A class action lawsuit has been brought against BT over the company’s supposed failure to compensate elderly customers who were overcharged by the provider for several years.
Ofcom revealed in 2017 that BT’s customers who opted for a landline-only package were "getting poor value for money in a market that is not serving them well enough".
BT subsequently reduced the cost of its landline packages by £7 a month.
However, campaigners are not satisfied, and claim that “loyal customers” are still yet to be compensated for being overcharged.
Justin Le Patourel, founder of consumer group Collective Action on Landlines (CALL), said: "Ofcom made it very clear that BT had spent years overcharging landline customers, but did not order it to repay the money it made from this”.
"We think millions of BT's most loyal landline customers could be entitled to compensation of up to £500 each, and the filing of this claim starts that process."

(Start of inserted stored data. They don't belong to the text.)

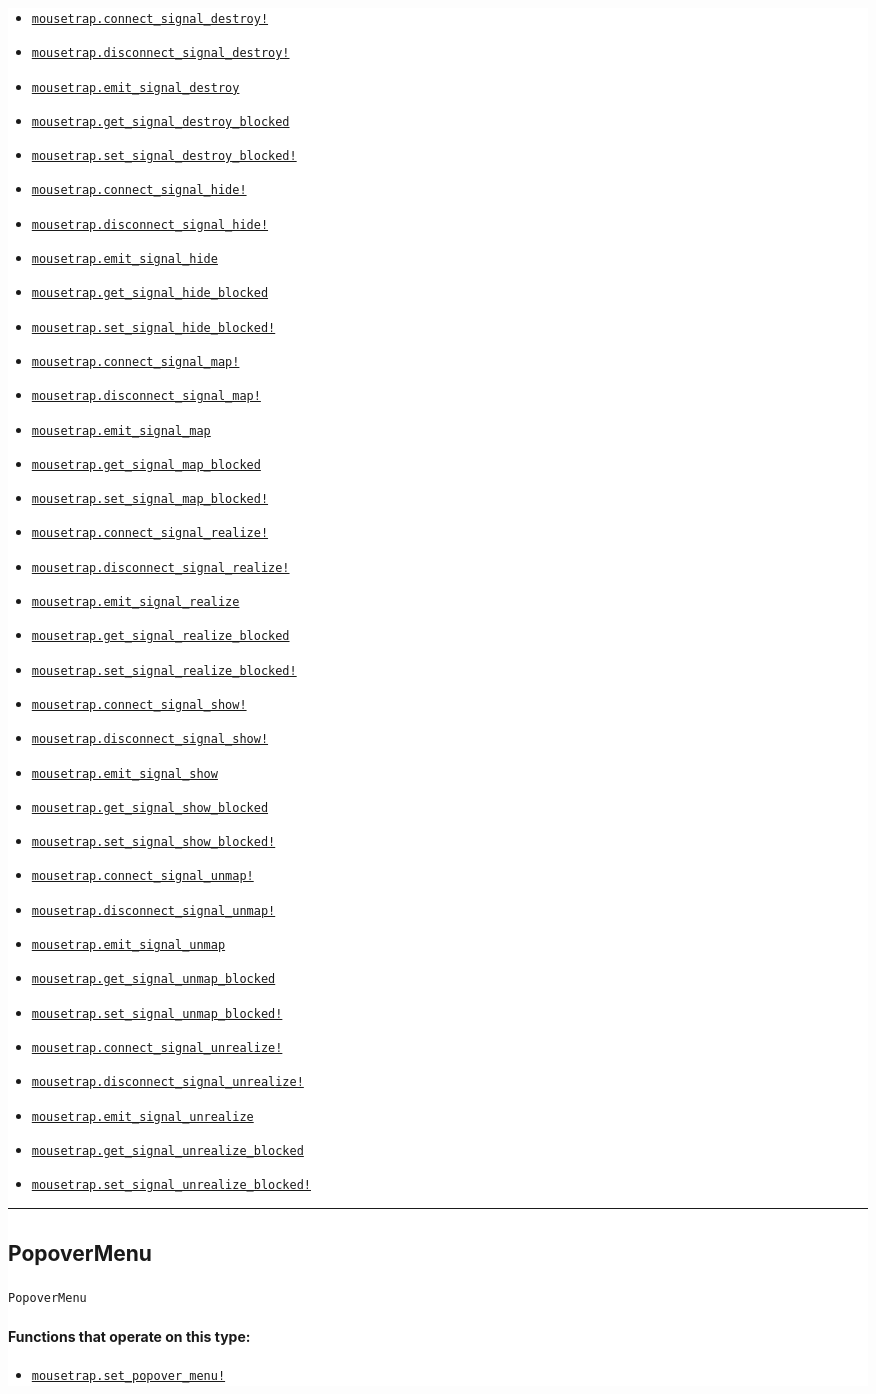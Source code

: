 
+ [`mousetrap.connect_signal_destroy!`](@ref)
+ [`mousetrap.disconnect_signal_destroy!`](@ref)
+ [`mousetrap.emit_signal_destroy`](@ref)
+ [`mousetrap.get_signal_destroy_blocked`](@ref)
+ [`mousetrap.set_signal_destroy_blocked!`](@ref)


+ [`mousetrap.connect_signal_hide!`](@ref)
+ [`mousetrap.disconnect_signal_hide!`](@ref)
+ [`mousetrap.emit_signal_hide`](@ref)
+ [`mousetrap.get_signal_hide_blocked`](@ref)
+ [`mousetrap.set_signal_hide_blocked!`](@ref)


+ [`mousetrap.connect_signal_map!`](@ref)
+ [`mousetrap.disconnect_signal_map!`](@ref)
+ [`mousetrap.emit_signal_map`](@ref)
+ [`mousetrap.get_signal_map_blocked`](@ref)
+ [`mousetrap.set_signal_map_blocked!`](@ref)


+ [`mousetrap.connect_signal_realize!`](@ref)
+ [`mousetrap.disconnect_signal_realize!`](@ref)
+ [`mousetrap.emit_signal_realize`](@ref)
+ [`mousetrap.get_signal_realize_blocked`](@ref)
+ [`mousetrap.set_signal_realize_blocked!`](@ref)


+ [`mousetrap.connect_signal_show!`](@ref)
+ [`mousetrap.disconnect_signal_show!`](@ref)
+ [`mousetrap.emit_signal_show`](@ref)
+ [`mousetrap.get_signal_show_blocked`](@ref)
+ [`mousetrap.set_signal_show_blocked!`](@ref)


+ [`mousetrap.connect_signal_unmap!`](@ref)
+ [`mousetrap.disconnect_signal_unmap!`](@ref)
+ [`mousetrap.emit_signal_unmap`](@ref)
+ [`mousetrap.get_signal_unmap_blocked`](@ref)
+ [`mousetrap.set_signal_unmap_blocked!`](@ref)


+ [`mousetrap.connect_signal_unrealize!`](@ref)
+ [`mousetrap.disconnect_signal_unrealize!`](@ref)
+ [`mousetrap.emit_signal_unrealize`](@ref)
+ [`mousetrap.get_signal_unrealize_blocked`](@ref)
+ [`mousetrap.set_signal_unrealize_blocked!`](@ref)


---
## PopoverMenu
```@docs
PopoverMenu
```
#### Functions that operate on this type:
+ [`mousetrap.set_popover_menu!`](@ref)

BT said that it intends to defend itself “vigorously” in court as it “strongly disagrees” with claims that their behaviour was anti-competitive.
A BT spokesperson said: "We take our responsibilities to older and more vulnerable customers very seriously and will defend ourselves against any claim that suggests otherwise.
"For many years we've offered discounted landline and broadband packages in what is a competitive market with competing options available, and we take pride in our work with elderly and vulnerable groups, as well as our work on the Customer Fairness agenda."
A claim has been filed with the Competition Appeal Tribunal (CAT) by law firm Mischon de Reya. If the claim is successful, it could result in payments of £500 each for 2.3 million BT customers, totalling over £600m.
Ian Grant, an independent telecoms analyst, says that BT "has a history of abusing its position.
"Earlier in 2017, Ofcom fined BT £42m because it was late providing high-speed Ethernet lines, and forced BT to make good the losses of firms like Vodafone and TalkTalk.
"Ofcom, which has a statutory duty to stop consumer abuses, could have done the same for these customers. Instead, it allowed BT to get away with a 37% price cut, at a time when the difference between its costs and what it charged customers had risen between 50-74%.
"It is especially poor that BT was overcharging customers who were mostly over 65, more than three-quarters of whom had never used a different provider, and for whom the telephone was their only communications link.”